Member of the Maharashtra Legislative Assembly
- In office 2014–Incumbent
- Preceded by: Haridas Bhade
- Constituency: Akola East
- Majority: 45,996 (2024)

Chief Whip of Maharashtra BJP Legislative Party
- In office February 2024 – Incumbent
- Chief Minister: Devendra Fadnavis

General Secretary of Bharatiya Janata Party, Maharashtra
- In office September 2022 – Incumbent
- President: Chandrashekhar Bawankule

Personal details
- Born: 14 April 1973 (age 52) Akola, Maharashtra, India
- Party: Bharatiya Janata Party
- Spouse: Manjusha Randhir Sawarkar
- Children: Sayali Randhir Sawarkar Harsh Randhir Sawarkar
- Alma mater: Sant Gadge Baba Amravati University
- Occupation: Politician, Businessman, Agriculturist

= Randhir Pralhadrao Sawarkar =

Indian politician

Randhir Pralhadrao Sawarkar (born 14 April 1973) is an Indian politician from the Bharatiya Janata Party (BJP) who has represented the Akola East constituency in the Maharashtra Legislative Assembly since 2014. Since February 2024, he has served as the Chief Whip of the Maharashtra BJP Legislative Party under Chief Minister Devendra Fadnavis. Additionally, he has held the position of General Secretary of the Maharashtra BJP since September 2022, during the tenure of party president Chandrashekhar Bawankule. Sawarkar’s political career has been marked by his focus on regional development and agricultural issues, particularly in the Akola district.

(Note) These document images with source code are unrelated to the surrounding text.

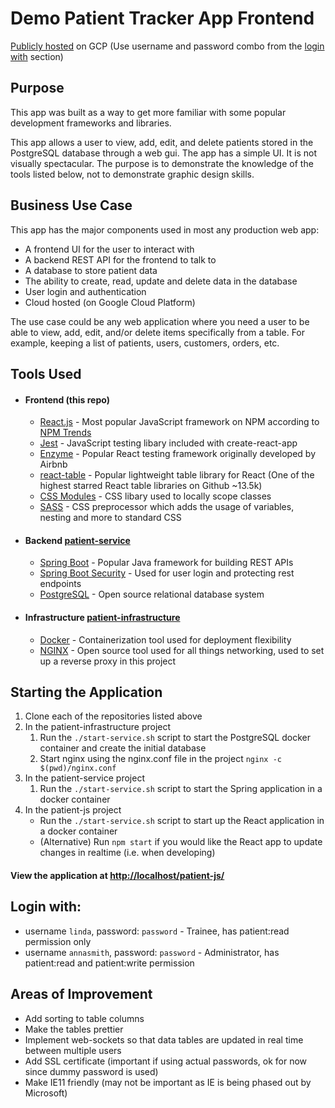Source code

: # Demo Patient Tracker App Frontend
[Publicly hosted](http://jessemartindev.com/login) on GCP (Use username and password combo from the [login with](https://github.com/JayMartMedia/patient-js#login-with) section)

## Purpose
This app was built as a way to get more familiar with some popular development frameworks and libraries.

This app allows a user to view, add, edit, and delete patients stored in the PostgreSQL database through a web gui. The app has a simple UI. It is not visually spectacular. The purpose is to demonstrate the knowledge of the tools listed below, not to demonstrate graphic design skills.

## Business Use Case
This app has the major components used in most any production web app:
+ A frontend UI for the user to interact with
+ A backend REST API for the frontend to talk to
+ A database to store patient data
+ The ability to create, read, update and delete data in the database
+ User login and authentication
+ Cloud hosted (on Google Cloud Platform)

The use case could be any web application where you need a user to be able to view, add, edit, and/or delete items specifically from a table. For example, keeping a list of patients, users, customers, orders, etc.

## Tools Used
+ #### Frontend (this repo)
    + [React.js](https://reactjs.org/) - Most popular JavaScript framework on NPM according to [NPM Trends](https://www.npmtrends.com/react-vs-angular-vs-vue-vs-ember-source-vs-@angular/core)
    + [Jest](https://jestjs.io/) - JavaScript testing libary included with create-react-app
    + [Enzyme](https://enzymejs.github.io/enzyme/) - Popular React testing framework originally developed by Airbnb
    + [react-table](https://react-table.tanstack.com/) - Popular lightweight table library for React (One of the highest starred React table libraries on Github ~13.5k)
    + [CSS Modules](https://github.com/css-modules/css-modules) - CSS libary used to locally scope classes
    + [SASS](https://sass-lang.com/) - CSS preprocessor which adds the usage of variables, nesting and more to standard CSS
+ #### Backend [patient-service](https://github.com/JayMartMedia/patient-service)
    + [Spring Boot](https://spring.io/projects/spring-boot) - Popular Java framework for building REST APIs
    + [Spring Boot Security](https://spring.io/projects/spring-security#overview) - Used for user login and protecting rest endpoints
    + [PostgreSQL](https://www.postgresql.org/) - Open source relational database system
+ #### Infrastructure [patient-infrastructure](https://github.com/JayMartMedia/patient-infrastructure)
    + [Docker](https://www.docker.com/) - Containerization tool used for deployment flexibility
    + [NGINX](https://www.nginx.com/) - Open source tool used for all things networking, used to set up a reverse proxy in this project
    
## Starting the Application

1. Clone each of the repositories listed above
2. In the patient-infrastructure project
    1. Run the `./start-service.sh` script to start the PostgreSQL docker container and create the initial database
    2. Start nginx using the nginx.conf file in the project `nginx -c $(pwd)/nginx.conf`
3. In the patient-service project
    1. Run the `./start-service.sh` script to start the Spring application in a docker container
3. In the patient-js project
    + Run the `./start-service.sh` script to start up the React application in a docker container
    + (Alternative) Run `npm start` if you would like the React app to update changes in realtime (i.e. when developing)
#### View the application at [http://localhost/patient-js/](http://localhost/patient-js/)

## Login with:
+ username `linda`, password: `password` - Trainee, has patient:read permission only
+ username `annasmith`, password: `password` - Administrator, has patient:read and patient:write permission

## Areas of Improvement
+ Add sorting to table columns
+ Make the tables prettier
+ Implement web-sockets so that data tables are updated in real time between multiple users
+ Add SSL certificate (important if using actual passwords, ok for now since dummy password is used)
+ Make IE11 friendly (may not be important as IE is being phased out by Microsoft)
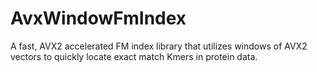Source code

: # AvxWindowFmIndex
A fast, AVX2 accelerated FM index library that utilizes windows of AVX2 vectors to quickly locate exact match Kmers in protein data.
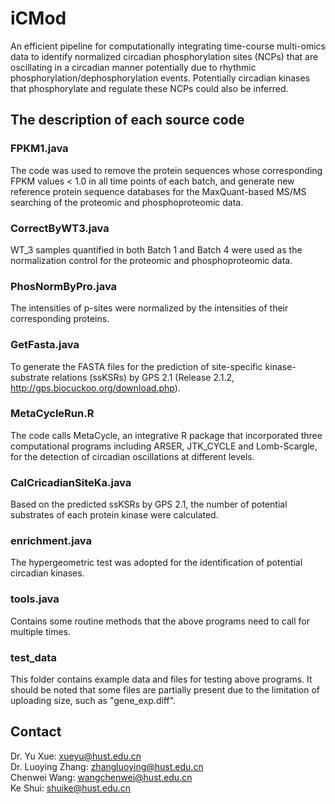 # iCMod
An efficient pipeline for computationally integrating time-course multi-omics data to identify normalized circadian phosphorylation sites (NCPs) that are oscillating in a circadian manner potentially due to rhythmic phosphorylation/dephosphorylation events. Potentially circadian kinases that phosphorylate and regulate these NCPs could also be inferred. 

## The description of each source code
### FPKM1.java
The code was used to remove the protein sequences whose corresponding FPKM values < 1.0 in all time points of each batch, and generate new reference protein sequence databases for the MaxQuant-based MS/MS searching of the proteomic and phosphoproteomic data.
### CorrectByWT3.java
WT_3 samples quantified in both Batch 1 and Batch 4 were used as the normalization control for the proteomic and phosphoproteomic data.
### PhosNormByPro.java
The intensities of p-sites were normalized by the intensities of their corresponding proteins.
### GetFasta.java
To generate the FASTA files for the prediction of site-specific kinase-substrate relations (ssKSRs) by GPS 2.1 (Release 2.1.2, http://gps.biocuckoo.org/download.php). 
### MetaCycleRun.R
The code calls MetaCycle, an integrative R package that incorporated three computational programs including ARSER, JTK_CYCLE and Lomb-Scargle, for the detection of circadian oscillations at different levels.
### CalCricadianSiteKa.java
Based on the predicted ssKSRs by GPS 2.1, the number of potential substrates of each protein kinase were calculated.
### enrichment.java
The hypergeometric test was adopted for the identification of potential circadian kinases.
### tools.java
Contains some routine methods that the above programs need to call for multiple times.
### test_data
This folder contains example data and files for testing above programs. It should be noted that some files are partially present due to the limitation of uploading size, such as "gene_exp.diff".

## Contact
Dr. Yu Xue: xueyu@hust.edu.cn  
Dr. Luoying Zhang: zhangluoying@hust.edu.cn  
Chenwei Wang: wangchenwei@hust.edu.cn  
Ke Shui: shuike@hust.edu.cn  
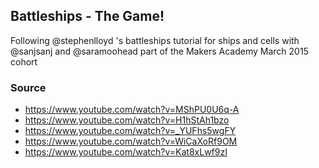 ## Battleships - The Game!

Following @stephenlloyd 's battleships tutorial for ships and cells
with @sanjsanj and @saramoohead part of the Makers Academy March 2015 cohort

### Source
- https://www.youtube.com/watch?v=MShPU0U6q-A
- https://www.youtube.com/watch?v=H1hStAh1bzo
- https://www.youtube.com/watch?v=_YUFhs5wgFY
- https://www.youtube.com/watch?v=WiCaXoRf9OM
- https://www.youtube.com/watch?v=Kat8xLwf9zI
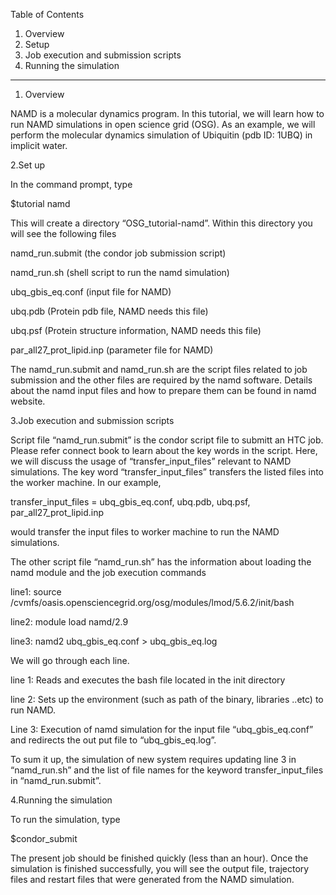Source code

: Table of Contents

1.	Overview
2.	Setup
3.	Job execution and submission scripts
4.	Running the simulation

------------------------------------------------------------------------

1. Overview


NAMD is a molecular dynamics program. In this tutorial, we will learn how to run NAMD simulations in open science grid (OSG).  As an example, we will perform the molecular dynamics simulation of Ubiquitin (pdb ID: 1UBQ) in implicit water. 


2.Set up 


In the command prompt, type

$tutorial namd

This will create a directory “OSG_tutorial-namd”. Within this directory you will see the following files


namd_run.submit  (the condor job submission script)

namd_run.sh  (shell script to run the namd simulation)

ubq_gbis_eq.conf (input file for NAMD)

ubq.pdb (Protein pdb file, NAMD needs this file)

ubq.psf (Protein structure information, NAMD needs this file)

par_all27_prot_lipid.inp (parameter file for NAMD)




The  namd_run.submit and namd_run.sh are the script files related  to job submission and the other files are required by the namd software. Details about the namd input files and how to prepare them can be found in namd website. 

3.Job execution and submission scripts


Script file  “namd_run.submit” is the condor script file to submitt an HTC job.  Please refer connect book to learn about the key words in the script. Here, we will discuss the usage of  “transfer_input_files” relevant to NAMD simulations.  The key word “transfer_input_files” transfers the listed files into the worker machine.  In our example,  

transfer_input_files = ubq_gbis_eq.conf, ubq.pdb, ubq.psf, par_all27_prot_lipid.inp

would transfer the input files to worker machine to run the NAMD simulations. 


The other script file “namd_run.sh” has the information about loading the namd module and the job execution commands

line1: source /cvmfs/oasis.opensciencegrid.org/osg/modules/lmod/5.6.2/init/bash

line2: module load namd/2.9

line3: namd2 ubq_gbis_eq.conf  > ubq_gbis_eq.log

We will go through each line.

line 1:  Reads and executes the bash file located in the init directory

line 2:  Sets up the environment  (such as path of the binary,  libraries ..etc) to run NAMD. 

Line 3:  Execution of  namd  simulation for the input file “ubq_gbis_eq.conf” and redirects the out put file to “ubq_gbis_eq.log”. 

To sum it up, the simulation of new system requires updating line 3 in “namd_run.sh” and the list of file names for the keyword transfer_input_files  in “namd_run.submit”.


4.Running the simulation

To run the simulation, type

$condor_submit 

The present job should be finished quickly (less than an hour). Once the simulation is finished successfully, you will see the output file,  trajectory files and restart files that were generated from the NAMD simulation.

== Early life and education ==
Randhir Pralhadrao Sawarkar was born on 14 April 1973 in Akola, Maharashtra. He completed his early education at Holy Cross Convent School in Akola before pursuing a Bachelor of Engineering (B.E.) degree in Production at the College of Engineering and Technology, Akola, affiliated with Sant Gadge Baba Amravati University, graduating in 1995. His entry into politics came at the age of 17, when he became involved in student movements linked to the Shetkari Sanghatana, an organization focused on farmers' rights, eventually rising to the role of district president.

== Political career ==

Randhirbhau is a member of the Rashtriya Swayamsevak Sangh (RSS), a far-right Hindu nationalist paramilitary volunteer organisation.
Sawarkar’s political journey began with grassroots activism, and he joined the BJP, where he steadily advanced through various roles. He first won the Akola East seat in the 2014 Maharashtra Legislative Assembly election, defeating Haridas Bhade of the Bharipa Bahujan Mahasangh by a margin of 2,440 votes. He retained the constituency in the 2019 and 2024 elections, with his 2024 victory marked by a significant margin of 50,613 votes against Ashish Ramrao Datkar of Shiv Sena (UBT).

Within the BJP, Sawarkar has held several positions, including General Secretary (Rural) of Akola District BJP from 2007 to 2010 and District President (Rural) from 2020 to 2023. His appointment as General Secretary of the Maharashtra BJP in September 2022 and Chief Whip in February 2024 reflect his growing influence within the party’s state unit.

Sawarkar has been active in legislative proceedings, with a reported attendance rate of 89% between November 2019 and March 2024, surpassing the state average of 83.5%, and raising 218 questions during that period.

== Personal life ==
Sawarkar is married to Manjusha Randhir Sawarkar, who holds a postgraduate degree. The couple has two children Sayali Randhir Sawarkar, and their son, Harsh Randhir Sawarkar.